Tuesday, August 26, 2008

When Brothers (or Sisters) are Divided

When Brothers (or Sisters) are Divided

It seems inevitable; at some point passionate people disagree...passionately. That’s the only way they know how. They have strongly held and felt convictions and when disagreements arise over those convictions, the depth of the passion is exposed. That’s the scene we see with Paul and Barnabas in Acts 15:39-40:

They had such a sharp disagreement that they parted company. Barnabas took Mark and sailed for Cyprus, but Paul chose Silas and left, commended by the brothers to the grace of the Lord.

Two brothers, who had contended side by side for the gospel, parting company because of a SHARP disagreement. Who says the Scriptures aren’t relevant? This same thing happens in the church of Jesus Christ today. One of the things that gives me hope is that as I read the Scriptures, the characters are not ‘air-brushed’ specimens who are without human flaws and frailties. They’re exposed as real, warts and all; people who struggle with the same passions and sin nature that I struggle with. God is not looking for flawless children who respond like mindless robots to His bidding. He’s looking for those who will take their passion and yield it to His control.

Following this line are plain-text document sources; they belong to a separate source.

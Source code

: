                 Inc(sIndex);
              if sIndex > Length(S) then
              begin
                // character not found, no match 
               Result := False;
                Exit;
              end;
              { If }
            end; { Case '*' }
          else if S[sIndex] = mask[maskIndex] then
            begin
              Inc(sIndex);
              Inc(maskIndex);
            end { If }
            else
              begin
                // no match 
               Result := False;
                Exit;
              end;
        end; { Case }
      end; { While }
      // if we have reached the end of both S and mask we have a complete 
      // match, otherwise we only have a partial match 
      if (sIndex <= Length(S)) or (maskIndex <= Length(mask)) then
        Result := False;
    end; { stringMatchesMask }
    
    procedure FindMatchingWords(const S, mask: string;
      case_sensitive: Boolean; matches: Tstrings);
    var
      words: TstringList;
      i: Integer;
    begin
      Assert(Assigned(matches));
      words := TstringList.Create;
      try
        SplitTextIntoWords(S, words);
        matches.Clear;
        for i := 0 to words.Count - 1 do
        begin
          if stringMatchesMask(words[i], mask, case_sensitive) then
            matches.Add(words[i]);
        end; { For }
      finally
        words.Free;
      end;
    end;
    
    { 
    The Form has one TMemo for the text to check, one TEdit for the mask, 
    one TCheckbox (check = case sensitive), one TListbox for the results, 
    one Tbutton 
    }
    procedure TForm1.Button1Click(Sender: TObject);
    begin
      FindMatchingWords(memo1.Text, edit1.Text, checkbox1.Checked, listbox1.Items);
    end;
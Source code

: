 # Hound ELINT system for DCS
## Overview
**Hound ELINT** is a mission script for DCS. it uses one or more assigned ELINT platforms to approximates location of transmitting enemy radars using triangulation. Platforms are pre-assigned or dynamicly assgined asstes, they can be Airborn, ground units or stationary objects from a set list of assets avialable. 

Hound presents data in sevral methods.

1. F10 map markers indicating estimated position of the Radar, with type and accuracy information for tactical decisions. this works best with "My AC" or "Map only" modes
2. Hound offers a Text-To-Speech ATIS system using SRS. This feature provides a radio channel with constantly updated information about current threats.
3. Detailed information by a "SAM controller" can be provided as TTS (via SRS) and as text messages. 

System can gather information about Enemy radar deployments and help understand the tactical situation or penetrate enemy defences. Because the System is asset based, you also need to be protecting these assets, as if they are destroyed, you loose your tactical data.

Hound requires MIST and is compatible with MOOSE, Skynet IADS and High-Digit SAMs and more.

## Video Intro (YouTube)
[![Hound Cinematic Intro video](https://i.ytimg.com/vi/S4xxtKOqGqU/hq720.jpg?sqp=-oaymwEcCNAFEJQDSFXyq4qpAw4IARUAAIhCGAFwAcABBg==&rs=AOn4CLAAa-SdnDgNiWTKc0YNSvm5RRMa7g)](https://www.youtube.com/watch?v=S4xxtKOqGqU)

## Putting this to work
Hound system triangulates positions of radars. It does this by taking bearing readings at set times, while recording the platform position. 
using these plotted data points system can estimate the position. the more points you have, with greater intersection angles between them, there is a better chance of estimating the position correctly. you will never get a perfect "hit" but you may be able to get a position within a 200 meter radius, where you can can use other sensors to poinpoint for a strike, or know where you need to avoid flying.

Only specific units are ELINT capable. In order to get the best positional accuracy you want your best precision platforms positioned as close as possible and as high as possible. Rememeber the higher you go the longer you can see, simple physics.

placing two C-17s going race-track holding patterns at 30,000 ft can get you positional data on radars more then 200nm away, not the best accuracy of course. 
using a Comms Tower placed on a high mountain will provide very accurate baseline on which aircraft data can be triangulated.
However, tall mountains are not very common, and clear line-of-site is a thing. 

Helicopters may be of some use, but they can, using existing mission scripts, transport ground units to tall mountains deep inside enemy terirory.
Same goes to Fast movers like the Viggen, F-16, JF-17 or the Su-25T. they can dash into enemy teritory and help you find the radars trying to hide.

I would agree that for the most part, divisions are not of God. But here in Acts 15 we see an example of a division, which really resulted in a divide and multiply. Paul went his way, mentoring Silas...Barnabas, his way, mentoring John Mark. What was a team of two going to one place became two teams going to two different places. The result was an increase in the spread of the gospel. I’m not sure Paul and Barnabas ever labored together again, but it is interesting that Paul, in his final letter, asks for John Mark to come and visit him in prison (2 Timothy 4:11).

So how do we respond when we are personally involved and the depth of our passion is being exposed? How can we disagree without becoming disagreeable?

  1. Examine ourselves and our motives. Determine what is at the heart of the disagreement. Is it a personal preference not explicitly forbidden? Is there deception involved? Is there an agenda that is personal in nature?
  2. Pray and ask God to expose the selfish motives and desires that may be causing the dispute. Jeremiah 17:9 says the “heart is deceitful above all things,” I’m not sure we fully realize the depths of deceit in our hearts. It takes the Light of God to expose the darkness in those deep reaches of our hearts.
  3. Avoid the tendency for a disagreement to lead to a sinful response. Anger is an emotion that does not have to become a sinful response. Anger turned in the right direction can produce good outcomes. If we are not careful, our passion in the heat of the conflict can produce ugly anger that is not only displeasing to God, but according to Ephesians 4:26-27, can give satan a foothold. The definition of a foothold is a position usable as a base for further advance. Interesting isn’t it, satan can use our anger, our sinful response to what actually might be a legitimate disagreement, to advance his cause in our lives.
  4. You’ve already prayed and asked God to expose the deceitfulness of your own heart, now pray for the other person. My former pastor would often say there’s no better way to change your attitude toward someone than to pray for them. It’s so easy to let disagreements divide the best of partners, but prayer can bridge those divides by changing us at our heart level.
  5. Seek godly counsel and help to achieve reconciliation. Scripture calls us to live at peace with one another and to forgive one another. According to the principles set out in Matthew 18 that begins by first going directly to the brother. But if that doesn’t work, godly counsel and advice are often necessary to achieve reconciliation.